> [DATA FOR PROCESSING]
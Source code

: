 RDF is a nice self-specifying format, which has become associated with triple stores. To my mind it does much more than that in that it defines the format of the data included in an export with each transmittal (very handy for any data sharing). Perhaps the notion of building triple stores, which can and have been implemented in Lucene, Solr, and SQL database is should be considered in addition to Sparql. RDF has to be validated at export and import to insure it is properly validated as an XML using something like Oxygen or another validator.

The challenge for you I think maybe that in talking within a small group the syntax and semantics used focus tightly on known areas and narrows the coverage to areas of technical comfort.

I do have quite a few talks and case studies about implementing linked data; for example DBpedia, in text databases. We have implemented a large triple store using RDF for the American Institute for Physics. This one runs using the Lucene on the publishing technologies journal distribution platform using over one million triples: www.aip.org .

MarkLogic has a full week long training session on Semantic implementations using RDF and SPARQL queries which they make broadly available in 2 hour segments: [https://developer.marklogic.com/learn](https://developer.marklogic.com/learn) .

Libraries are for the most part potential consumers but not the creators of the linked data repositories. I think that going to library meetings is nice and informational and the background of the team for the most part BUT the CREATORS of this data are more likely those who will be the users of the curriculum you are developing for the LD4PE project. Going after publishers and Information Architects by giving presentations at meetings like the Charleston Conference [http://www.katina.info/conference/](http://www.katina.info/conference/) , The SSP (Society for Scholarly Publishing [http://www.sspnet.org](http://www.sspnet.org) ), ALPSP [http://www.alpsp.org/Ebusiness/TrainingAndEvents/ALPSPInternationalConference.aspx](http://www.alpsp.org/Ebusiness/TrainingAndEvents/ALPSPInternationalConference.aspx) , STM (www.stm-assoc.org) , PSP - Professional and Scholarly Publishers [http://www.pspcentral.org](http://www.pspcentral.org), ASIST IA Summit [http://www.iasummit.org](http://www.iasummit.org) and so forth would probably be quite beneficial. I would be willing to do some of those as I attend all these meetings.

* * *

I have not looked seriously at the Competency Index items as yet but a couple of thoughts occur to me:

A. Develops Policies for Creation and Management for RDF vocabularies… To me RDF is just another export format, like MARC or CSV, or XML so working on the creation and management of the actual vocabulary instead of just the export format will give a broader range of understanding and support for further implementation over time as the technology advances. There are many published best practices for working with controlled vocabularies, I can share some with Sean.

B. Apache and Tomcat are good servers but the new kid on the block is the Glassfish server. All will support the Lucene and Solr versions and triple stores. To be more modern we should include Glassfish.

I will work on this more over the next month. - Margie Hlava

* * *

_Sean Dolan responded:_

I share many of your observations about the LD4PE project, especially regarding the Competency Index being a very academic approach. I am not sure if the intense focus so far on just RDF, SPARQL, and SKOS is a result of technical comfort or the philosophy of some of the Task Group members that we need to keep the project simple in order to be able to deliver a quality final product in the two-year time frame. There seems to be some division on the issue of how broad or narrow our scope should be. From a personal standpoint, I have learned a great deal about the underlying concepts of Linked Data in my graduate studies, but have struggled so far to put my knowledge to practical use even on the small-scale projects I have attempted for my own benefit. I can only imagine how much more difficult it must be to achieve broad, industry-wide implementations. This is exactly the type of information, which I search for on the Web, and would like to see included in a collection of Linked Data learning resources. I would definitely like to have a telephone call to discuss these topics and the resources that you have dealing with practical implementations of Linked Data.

> [EXERCISE] Work out the number of lines in the listing above that hold the word "support". Write that number by itself.

> [TASK ANSWER] 2